<<<<
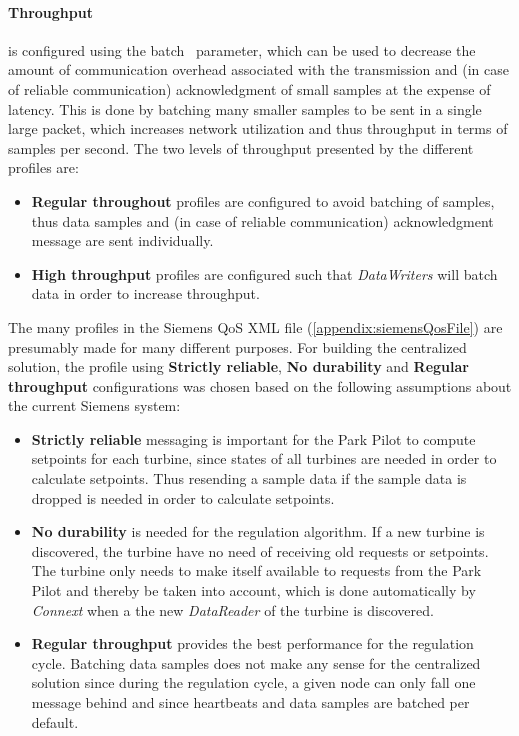 \paragraph{Throughput} is configured using the batch~\cite{rtiConnextUsersManual} parameter, which can be used to decrease the amount of communication overhead associated with the transmission and (in case of reliable communication) acknowledgment of small samples at the expense of latency. This is done by batching many smaller samples to be sent in a single large packet, which increases network utilization and thus throughput in terms of samples per second. The two levels of throughput presented by the different profiles are:

\begin{itemize}
	\item \textbf{Regular throughout} profiles are configured to avoid batching of samples, thus data samples and (in case of reliable communication) acknowledgment message are sent individually.
	\item \textbf{High throughput} profiles are configured such that \textit{DataWriters} will batch data in order to increase throughput.
\end{itemize}

The many profiles in the Siemens QoS XML file (\cref{appendix:siemensQosFile}) are presumably made for many different purposes. For building the centralized solution, the profile using \textbf{Strictly reliable}, \textbf{No durability} and \textbf{Regular throughput} configurations was chosen based on the following assumptions about the current Siemens system:

\begin{itemize}
	\item \textbf{Strictly reliable} messaging is important for the Park Pilot to compute setpoints for each turbine, since states of all turbines are needed in order to calculate setpoints. Thus resending a sample data if the sample data is dropped is needed in order to calculate setpoints. 
	\item \textbf{No durability} is needed for the regulation algorithm. If a new turbine is discovered, the turbine have no need of receiving old requests or setpoints. The turbine only needs to make itself available to requests from the Park Pilot and thereby be taken into account, which is done automatically by \textit{Connext} when a the new \textit{DataReader} of the turbine is discovered.  
	\item \textbf{Regular throughput} provides the best performance for the regulation cycle. Batching data samples does not make any sense for the centralized solution since during the regulation cycle, a given node can only fall one message behind and since heartbeats and data samples are batched per default.
\end{itemize}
>>>>
## Exercise brief
Restate every record above word for word, without images.

## Output below
 \paragraph{Throughput} is configured using the batch~\cite{rtiConnextUsersManual} parameter, which can be used to decrease the amount of communication overhead associated with the transmission and (in case of reliable communication) acknowledgment of small samples at the expense of latency. This is done by batching many smaller samples to be sent in a single large packet, which increases network utilization and thus throughput in terms of samples per second. The two levels of throughput presented by the different profiles are:

\begin{itemize}
	\item \textbf{Regular throughout} profiles are configured to avoid batching of samples, thus data samples and (in case of reliable communication) acknowledgment message are sent individually.
	\item \textbf{High throughput} profiles are configured such that \textit{DataWriters} will batch data in order to increase throughput.
\end{itemize}

The many profiles in the Siemens QoS XML file (\cref{appendix:siemensQosFile}) are presumably made for many different purposes. For building the centralized solution, the profile using \textbf{Strictly reliable}, \textbf{No durability} and \textbf{Regular throughput} configurations was chosen based on the following assumptions about the current Siemens system:

\begin{itemize}
	\item \textbf{Strictly reliable} messaging is important for the Park Pilot to compute setpoints for each turbine, since states of all turbines are needed in order to calculate setpoints. Thus resending a sample data if the sample data is dropped is needed in order to calculate setpoints. 
	\item \textbf{No durability} is needed for the regulation algorithm. If a new turbine is discovered, the turbine have no need of receiving old requests or setpoints. The turbine only needs to make itself available to requests from the Park Pilot and thereby be taken into account, which is done automatically by \textit{Connext} when a the new \textit{DataReader} of the turbine is discovered.  
	\item \textbf{Regular throughput} provides the best performance for the regulation cycle. Batching data samples does not make any sense for the centralized solution since during the regulation cycle, a given node can only fall one message behind and since heartbeats and data samples are batched per default.
\end{itemize}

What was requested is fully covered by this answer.